March 20,2009

CBO Predicts $2.3 Trillion More Red Ink than White House

M E M O R A N D U M

To: Reporters and Editors
Fr: Jill Gerber for Sen. Grassley, 202/224-6522
Re: New CBO projections on debt
Da: Friday, March 20, 2009

Sen. Chuck Grassley, ranking member of the Committee on Finance and a senior
member of the Budget Committee, today made the following comment on the
Congressional Budget Office’s release of the latest projections for the budget and
economic outlook.

“CBO’s word is the gospel. Congress and the Administration need to get the
message. The buck stops with the American taxpayer. People can afford only so much
government spending, even for the worthiest-sounding causes. The White House should
take a break from the heavy sales job on the budget and explain missing the mark on red
ink by $2.3 trillion.”

The CBO report is available here:

http://www.cbo.gov/ftpdocs/100xx/doc10014/03-20-PresidentBudget.pdf

The President’s proposed budget, “A New Era of Responsibility: Renewing
America’s Promise,” is available here:

http://www.gpoaccess.gov/usbudget/fy10/pdf/fy10-newera.pdf

The text of an Associated Press story follows.
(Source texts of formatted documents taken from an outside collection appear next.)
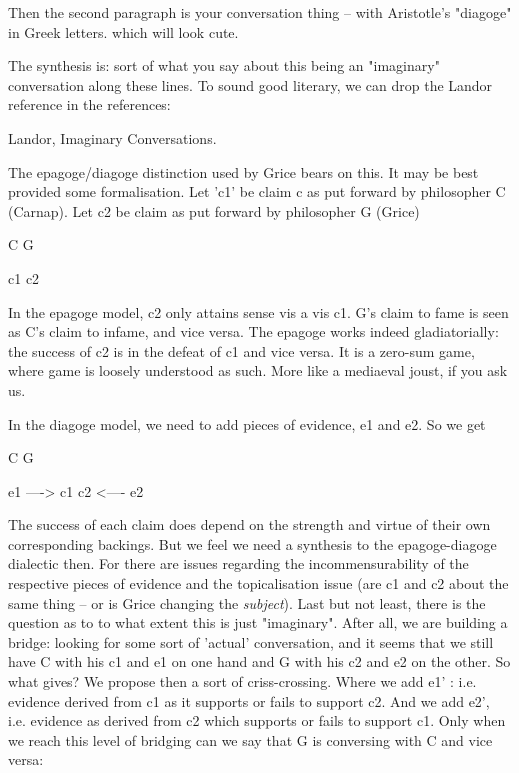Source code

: \documentclass[10pt,titlepage]{book}
\begin{document}
{Then the second paragraph is your conversation thing -- with Aristotle's  
"diagoge" in Greek letters. which will look cute.
 
The synthesis is: sort of what you say about this being an "imaginary"  
conversation along these lines. To sound good literary, we can drop the Landor  
reference in the references:
 
   Landor, Imaginary Conversations.
 
 The epagoge/diagoge distinction used by Grice bears on this. It may be best 
 provided some formalisation. Let 'c1' be claim c as put forward by 
philosopher C  (Carnap). Let c2 be claim as put forward by philosopher G (Grice)
 
                  C                         G
 
                  c1                        c2
 
In the epagoge model, c2 only attains sense vis a vis c1. G's claim to fame 
 is seen as C's claim to infame, and vice versa. The epagoge works indeed  
gladiatorially: the success of c2 is in the defeat of c1 and vice versa. It 
is a  zero-sum game, where game is loosely understood as such. More like a 
mediaeval  joust, if you ask us.
 
In the diagoge model, we need to add pieces of evidence, e1 and e2. So we  
get
 
                   C                          G
 
  e1  ---->    c1                          c2  <---- e2
 
 The success of each claim does depend on the strength and virtue of  their 
own corresponding backings. But we feel we need a synthesis to the  
epagoge-diagoge dialectic then. For there are issues regarding the  
incommensurability of the respective pieces of evidence and the topicalisation  issue (are 
c1 and c2 about the same thing -- or is Grice changing the  {\it subject}). 
Last but not least, there is the question as to to what extent this  is just 
"imaginary". After all, we are building a bridge: looking for some sort  of 
'actual' conversation, and it seems that we still have C with his c1 and e1  
on one hand and G with his c2 and e2 on the other. So what gives? We propose  
then a sort of criss-crossing. Where we add e1' : i.e. evidence derived  
from c1 as it supports or fails to support c2. And we add e2', i.e.  evidence 
as derived from c2 which supports or fails to support c1.  Only when we 
reach this level of bridging can we say that G is  conversing with C and vice 
versa:
 
}
\end{document}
US deficit forecast to hit $1.8 trillion this year

By ANDREW TAYLOR, Associated Press Writer

WASHINGTON – President Barack Obama's budget would generate deficits averaging
almost $1 trillion a year over the next decade, according to the latest congressional
estimates, significantly worse than predicted by the White House just last month.

The Congressional Budget Office figures, obtained by The Associated Press Friday,
predict Obama's budget will produce $9.3 trillion worth of red ink over 2010-2019. That's
$2.3 trillion worse than the White House predicted in its budget.
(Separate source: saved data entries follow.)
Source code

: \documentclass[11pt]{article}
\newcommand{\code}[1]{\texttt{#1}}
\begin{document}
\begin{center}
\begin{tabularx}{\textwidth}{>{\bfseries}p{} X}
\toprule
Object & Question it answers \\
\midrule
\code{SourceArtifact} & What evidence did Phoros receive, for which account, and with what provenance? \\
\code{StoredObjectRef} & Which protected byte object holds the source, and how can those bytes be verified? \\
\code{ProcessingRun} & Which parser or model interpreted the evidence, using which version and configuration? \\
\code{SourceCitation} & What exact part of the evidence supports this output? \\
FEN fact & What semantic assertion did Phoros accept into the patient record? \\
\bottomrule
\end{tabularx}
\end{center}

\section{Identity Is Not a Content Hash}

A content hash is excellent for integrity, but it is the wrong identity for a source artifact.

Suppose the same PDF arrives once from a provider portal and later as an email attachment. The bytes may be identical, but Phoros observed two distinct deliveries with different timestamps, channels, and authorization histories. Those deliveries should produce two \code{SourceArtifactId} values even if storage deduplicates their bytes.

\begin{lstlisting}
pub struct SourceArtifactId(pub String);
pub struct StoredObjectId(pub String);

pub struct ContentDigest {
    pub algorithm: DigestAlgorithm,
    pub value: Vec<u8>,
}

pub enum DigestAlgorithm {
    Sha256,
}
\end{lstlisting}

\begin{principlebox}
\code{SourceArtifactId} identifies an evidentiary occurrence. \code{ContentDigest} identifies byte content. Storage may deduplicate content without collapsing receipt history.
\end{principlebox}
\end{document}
Worst of all, CBO says the deficit under Obama's policies would never go below 4
percent of the of the economy, figures that economists agree are unsustainable. By
the end of the decade, the deficit would exceed 5 percent of gross domestic product, a
dangerously high level.

The latest figures, even worse than expected by top Democrats, throw a major monkey
wrench into efforts to enact Obama's budget, which promises universal health care for all
and higher spending for domestic programs like education and research into renewable
energy.

Many Democrats were already uncomfortable with Obama's budget, which promises to
cut the deficit to $533 billion in five years. The CBO says the red ink for that year will
total $672 billion.

The worsening economy is responsible for the even deeper fiscal mess inherited by
Obama. As an illustration, CBO says that the deficit for the current budget year, which
began Oct. 1, will top $1.8 trillion, $93 billion more than foreseen by the White House.
The 2009 deficit, fueled by the $700 billion Wall Street bailout and diving tax revenues
stemming from the worsening recession, is four times the previous $459 billion record set
just last year.

The CBO's estimate for 2010 is worse as well, with a deficit of almost $1.4 trillion
expected under administration policies, about $200 billion more than predicted by
Obama.

By the end of the decade, the deficit under Obama's blueprint would go back up to $1.2
trillion.

Democrats in Congress are readying Obama's budget for preliminary votes next week,
and they promise to cut the deficit in half within five years.

Democrats are likely to curb somewhat Obama's request for a 9 percent increase in nondefense
agency budgets.

Obama's $3.6 trillion budget for the 2010 fiscal year beginning Oct. 1 contains ambitious
programs to overhaul the U.S. health care system and initiate new "cap-and-trade" rules
to combat global warming.

Both initiatives involve raising federal revenues sharply higher, but those dollars
wouldn't be used to defray the burgeoning deficit.

Republicans say Obama's budget plan taxes, spends and borrows too much, and they've
been sharply critical of his $787 billion economic stimulus measure and a just-passed
$410 billion omnibus spending bill that awarded big increases to domestic agency
budgets.

The administration says it inherited deficits totaling $9 trillion over the next decade and
that its budget plan cuts $2 trillion from those deficits. But most of those spending
reductions come from reducing overseas costs for the war in Iraq.